_PROMPT_:
Only one stretch of the data below is wanted: the lines from the one with "(Td \circ Tc)" through the one with "scene end, the", repeated exactly.

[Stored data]
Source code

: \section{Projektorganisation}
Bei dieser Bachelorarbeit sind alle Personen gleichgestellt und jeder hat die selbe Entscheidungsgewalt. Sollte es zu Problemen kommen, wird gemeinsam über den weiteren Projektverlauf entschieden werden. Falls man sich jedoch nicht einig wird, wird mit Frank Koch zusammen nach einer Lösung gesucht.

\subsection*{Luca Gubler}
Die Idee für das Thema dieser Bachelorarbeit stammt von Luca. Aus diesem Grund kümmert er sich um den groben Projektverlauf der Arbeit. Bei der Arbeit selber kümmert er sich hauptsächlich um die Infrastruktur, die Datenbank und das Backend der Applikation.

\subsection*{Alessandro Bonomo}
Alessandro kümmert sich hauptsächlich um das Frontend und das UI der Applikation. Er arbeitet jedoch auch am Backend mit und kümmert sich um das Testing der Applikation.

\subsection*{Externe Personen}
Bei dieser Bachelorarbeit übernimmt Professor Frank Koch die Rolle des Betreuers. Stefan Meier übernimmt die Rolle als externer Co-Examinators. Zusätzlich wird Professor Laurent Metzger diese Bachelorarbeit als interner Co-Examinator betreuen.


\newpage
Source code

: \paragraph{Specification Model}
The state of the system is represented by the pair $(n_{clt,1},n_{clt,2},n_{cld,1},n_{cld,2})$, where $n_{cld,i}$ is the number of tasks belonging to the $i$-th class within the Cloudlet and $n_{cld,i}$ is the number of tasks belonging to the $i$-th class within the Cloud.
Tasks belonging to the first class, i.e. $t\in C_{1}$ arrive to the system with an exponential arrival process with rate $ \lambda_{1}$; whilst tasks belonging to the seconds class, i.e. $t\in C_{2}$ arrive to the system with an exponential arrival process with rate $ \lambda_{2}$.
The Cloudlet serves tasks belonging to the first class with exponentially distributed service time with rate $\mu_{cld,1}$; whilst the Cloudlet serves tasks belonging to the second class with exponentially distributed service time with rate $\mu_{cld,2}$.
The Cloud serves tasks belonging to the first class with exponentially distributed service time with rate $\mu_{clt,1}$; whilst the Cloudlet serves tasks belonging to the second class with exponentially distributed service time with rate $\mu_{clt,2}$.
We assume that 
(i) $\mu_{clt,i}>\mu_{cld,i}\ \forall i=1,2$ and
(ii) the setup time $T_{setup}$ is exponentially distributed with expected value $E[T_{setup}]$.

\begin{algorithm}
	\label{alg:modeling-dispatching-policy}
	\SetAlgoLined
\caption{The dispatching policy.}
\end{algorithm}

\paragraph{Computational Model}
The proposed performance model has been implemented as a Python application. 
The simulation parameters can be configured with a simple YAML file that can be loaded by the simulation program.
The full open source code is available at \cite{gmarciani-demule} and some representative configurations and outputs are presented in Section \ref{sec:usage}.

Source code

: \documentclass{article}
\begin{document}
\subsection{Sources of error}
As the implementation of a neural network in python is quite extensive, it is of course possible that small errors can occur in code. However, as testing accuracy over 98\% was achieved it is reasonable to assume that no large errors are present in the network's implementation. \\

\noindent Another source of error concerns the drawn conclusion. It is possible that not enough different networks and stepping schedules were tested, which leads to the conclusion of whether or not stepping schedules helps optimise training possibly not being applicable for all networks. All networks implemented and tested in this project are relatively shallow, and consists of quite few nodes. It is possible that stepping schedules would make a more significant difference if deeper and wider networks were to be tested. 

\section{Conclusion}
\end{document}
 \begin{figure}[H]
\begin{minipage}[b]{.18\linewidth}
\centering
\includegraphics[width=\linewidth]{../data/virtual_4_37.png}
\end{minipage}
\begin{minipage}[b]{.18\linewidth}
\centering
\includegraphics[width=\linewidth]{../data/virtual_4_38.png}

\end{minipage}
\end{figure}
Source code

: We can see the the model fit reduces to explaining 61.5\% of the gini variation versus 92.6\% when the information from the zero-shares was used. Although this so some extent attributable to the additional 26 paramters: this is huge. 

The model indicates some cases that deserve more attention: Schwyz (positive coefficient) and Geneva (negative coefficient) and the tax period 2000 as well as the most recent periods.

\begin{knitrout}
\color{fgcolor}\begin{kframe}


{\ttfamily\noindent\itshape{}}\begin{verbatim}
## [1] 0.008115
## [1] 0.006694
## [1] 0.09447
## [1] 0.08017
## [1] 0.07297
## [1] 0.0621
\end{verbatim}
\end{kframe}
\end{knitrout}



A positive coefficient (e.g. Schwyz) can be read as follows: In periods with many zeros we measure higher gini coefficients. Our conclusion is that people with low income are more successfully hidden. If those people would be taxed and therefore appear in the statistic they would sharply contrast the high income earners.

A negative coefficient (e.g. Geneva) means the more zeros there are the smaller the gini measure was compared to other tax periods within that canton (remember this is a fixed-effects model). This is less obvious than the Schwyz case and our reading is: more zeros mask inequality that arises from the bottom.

--

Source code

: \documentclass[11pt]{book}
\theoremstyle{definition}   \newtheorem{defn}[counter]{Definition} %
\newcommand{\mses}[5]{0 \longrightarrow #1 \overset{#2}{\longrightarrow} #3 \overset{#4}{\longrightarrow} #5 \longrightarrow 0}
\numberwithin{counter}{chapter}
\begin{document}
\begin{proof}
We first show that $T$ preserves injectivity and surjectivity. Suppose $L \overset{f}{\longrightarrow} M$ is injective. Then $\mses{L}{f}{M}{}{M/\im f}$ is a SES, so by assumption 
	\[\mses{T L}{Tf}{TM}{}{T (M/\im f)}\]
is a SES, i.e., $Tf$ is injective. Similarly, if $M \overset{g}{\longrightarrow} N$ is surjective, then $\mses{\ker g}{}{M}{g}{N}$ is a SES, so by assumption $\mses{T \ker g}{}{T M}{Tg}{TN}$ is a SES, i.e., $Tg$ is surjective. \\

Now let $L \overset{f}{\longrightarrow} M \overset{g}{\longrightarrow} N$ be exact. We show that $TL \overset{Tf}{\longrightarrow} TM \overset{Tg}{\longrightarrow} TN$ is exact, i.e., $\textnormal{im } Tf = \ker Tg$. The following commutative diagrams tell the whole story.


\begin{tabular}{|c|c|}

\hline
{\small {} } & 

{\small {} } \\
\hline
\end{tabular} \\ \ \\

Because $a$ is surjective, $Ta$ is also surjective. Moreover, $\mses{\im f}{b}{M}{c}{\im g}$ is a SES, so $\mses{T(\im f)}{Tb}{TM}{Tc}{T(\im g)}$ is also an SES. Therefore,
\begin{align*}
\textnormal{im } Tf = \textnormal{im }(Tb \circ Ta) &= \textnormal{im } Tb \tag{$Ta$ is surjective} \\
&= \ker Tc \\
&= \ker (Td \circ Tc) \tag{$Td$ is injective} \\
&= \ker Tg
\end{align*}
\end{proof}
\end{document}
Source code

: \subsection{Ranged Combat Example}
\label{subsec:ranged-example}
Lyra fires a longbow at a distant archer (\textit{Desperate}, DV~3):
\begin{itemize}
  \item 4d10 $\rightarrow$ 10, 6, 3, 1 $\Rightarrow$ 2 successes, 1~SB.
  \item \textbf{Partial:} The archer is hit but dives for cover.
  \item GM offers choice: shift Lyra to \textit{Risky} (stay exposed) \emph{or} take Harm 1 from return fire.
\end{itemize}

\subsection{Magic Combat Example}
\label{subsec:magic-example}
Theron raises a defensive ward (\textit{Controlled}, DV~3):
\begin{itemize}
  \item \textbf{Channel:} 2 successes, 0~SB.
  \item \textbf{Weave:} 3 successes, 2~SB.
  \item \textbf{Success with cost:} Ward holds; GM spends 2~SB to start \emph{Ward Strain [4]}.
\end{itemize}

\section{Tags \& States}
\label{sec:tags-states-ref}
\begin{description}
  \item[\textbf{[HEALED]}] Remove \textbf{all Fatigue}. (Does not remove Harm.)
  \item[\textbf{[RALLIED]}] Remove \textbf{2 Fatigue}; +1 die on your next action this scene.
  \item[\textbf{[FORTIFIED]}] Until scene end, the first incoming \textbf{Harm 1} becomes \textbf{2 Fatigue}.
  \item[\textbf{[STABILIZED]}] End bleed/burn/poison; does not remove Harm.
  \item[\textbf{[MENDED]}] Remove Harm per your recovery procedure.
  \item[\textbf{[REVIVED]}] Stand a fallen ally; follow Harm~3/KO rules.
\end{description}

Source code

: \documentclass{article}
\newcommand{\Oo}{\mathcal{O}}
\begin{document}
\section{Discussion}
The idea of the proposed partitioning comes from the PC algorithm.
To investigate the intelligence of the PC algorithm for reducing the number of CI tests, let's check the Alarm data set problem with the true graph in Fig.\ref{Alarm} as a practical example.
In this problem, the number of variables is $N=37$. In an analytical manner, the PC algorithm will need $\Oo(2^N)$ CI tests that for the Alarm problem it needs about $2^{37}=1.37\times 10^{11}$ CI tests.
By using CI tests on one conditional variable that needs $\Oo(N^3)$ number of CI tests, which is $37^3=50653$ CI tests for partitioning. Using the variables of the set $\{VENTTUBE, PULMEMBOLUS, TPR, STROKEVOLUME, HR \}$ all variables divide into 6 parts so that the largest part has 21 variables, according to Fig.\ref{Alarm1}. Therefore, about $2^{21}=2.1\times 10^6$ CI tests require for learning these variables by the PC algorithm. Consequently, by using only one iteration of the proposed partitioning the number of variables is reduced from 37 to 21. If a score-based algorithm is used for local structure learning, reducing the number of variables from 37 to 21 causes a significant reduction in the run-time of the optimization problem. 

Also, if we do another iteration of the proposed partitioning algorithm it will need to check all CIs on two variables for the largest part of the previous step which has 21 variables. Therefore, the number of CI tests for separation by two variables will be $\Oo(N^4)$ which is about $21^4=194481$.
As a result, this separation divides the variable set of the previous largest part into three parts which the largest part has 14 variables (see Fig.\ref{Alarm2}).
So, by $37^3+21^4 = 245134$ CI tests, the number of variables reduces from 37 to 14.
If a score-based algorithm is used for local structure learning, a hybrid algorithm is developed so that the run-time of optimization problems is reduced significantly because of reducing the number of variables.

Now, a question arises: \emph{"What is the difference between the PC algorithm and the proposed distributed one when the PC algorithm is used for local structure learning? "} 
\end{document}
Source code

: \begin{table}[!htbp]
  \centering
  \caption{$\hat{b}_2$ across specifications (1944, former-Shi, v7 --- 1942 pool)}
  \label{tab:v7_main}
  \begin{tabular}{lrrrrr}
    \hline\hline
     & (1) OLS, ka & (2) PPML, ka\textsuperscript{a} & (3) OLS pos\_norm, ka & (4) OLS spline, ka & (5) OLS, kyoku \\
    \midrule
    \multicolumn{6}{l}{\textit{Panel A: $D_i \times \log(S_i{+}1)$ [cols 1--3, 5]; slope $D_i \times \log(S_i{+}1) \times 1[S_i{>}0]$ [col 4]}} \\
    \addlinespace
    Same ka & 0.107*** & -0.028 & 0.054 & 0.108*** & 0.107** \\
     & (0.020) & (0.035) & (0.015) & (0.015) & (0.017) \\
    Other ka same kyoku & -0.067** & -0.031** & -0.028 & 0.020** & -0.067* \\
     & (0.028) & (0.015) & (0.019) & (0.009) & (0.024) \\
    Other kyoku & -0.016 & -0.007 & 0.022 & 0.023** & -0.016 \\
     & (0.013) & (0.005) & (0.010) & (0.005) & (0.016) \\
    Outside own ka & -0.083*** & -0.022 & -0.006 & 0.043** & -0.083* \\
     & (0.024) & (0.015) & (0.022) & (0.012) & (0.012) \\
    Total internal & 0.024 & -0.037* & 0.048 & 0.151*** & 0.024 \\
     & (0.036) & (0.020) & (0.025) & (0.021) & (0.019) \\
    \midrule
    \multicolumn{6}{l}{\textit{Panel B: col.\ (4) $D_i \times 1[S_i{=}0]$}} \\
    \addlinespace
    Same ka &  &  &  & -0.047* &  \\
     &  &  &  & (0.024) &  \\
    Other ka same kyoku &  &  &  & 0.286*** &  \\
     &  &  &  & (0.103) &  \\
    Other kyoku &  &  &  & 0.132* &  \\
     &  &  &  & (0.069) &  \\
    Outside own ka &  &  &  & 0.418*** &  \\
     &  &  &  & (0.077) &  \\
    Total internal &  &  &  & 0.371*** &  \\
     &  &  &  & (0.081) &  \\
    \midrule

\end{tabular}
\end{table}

_TASK RESULT_:
&= \ker (Td \circ Tc) \tag{$Td$ is injective} \\
&= \ker Tg
\end{align*}
\end{proof}
\end{document}
Source code

: \subsection{Ranged Combat Example}
\label{subsec:ranged-example}
Lyra fires a longbow at a distant archer (\textit{Desperate}, DV~3):
\begin{itemize}
  \item 4d10 $\rightarrow$ 10, 6, 3, 1 $\Rightarrow$ 2 successes, 1~SB.
  \item \textbf{Partial:} The archer is hit but dives for cover.
  \item GM offers choice: shift Lyra to \textit{Risky} (stay exposed) \emph{or} take Harm 1 from return fire.
\end{itemize}

\subsection{Magic Combat Example}
\label{subsec:magic-example}
Theron raises a defensive ward (\textit{Controlled}, DV~3):
\begin{itemize}
  \item \textbf{Channel:} 2 successes, 0~SB.
  \item \textbf{Weave:} 3 successes, 2~SB.
  \item \textbf{Success with cost:} Ward holds; GM spends 2~SB to start \emph{Ward Strain [4]}.
\end{itemize}

\section{Tags \& States}
\label{sec:tags-states-ref}
\begin{description}
  \item[\textbf{[HEALED]}] Remove \textbf{all Fatigue}. (Does not remove Harm.)
  \item[\textbf{[RALLIED]}] Remove \textbf{2 Fatigue}; +1 die on your next action this scene.
  \item[\textbf{[FORTIFIED]}] Until scene end, the first incoming \textbf{Harm 1} becomes \textbf{2 Fatigue}.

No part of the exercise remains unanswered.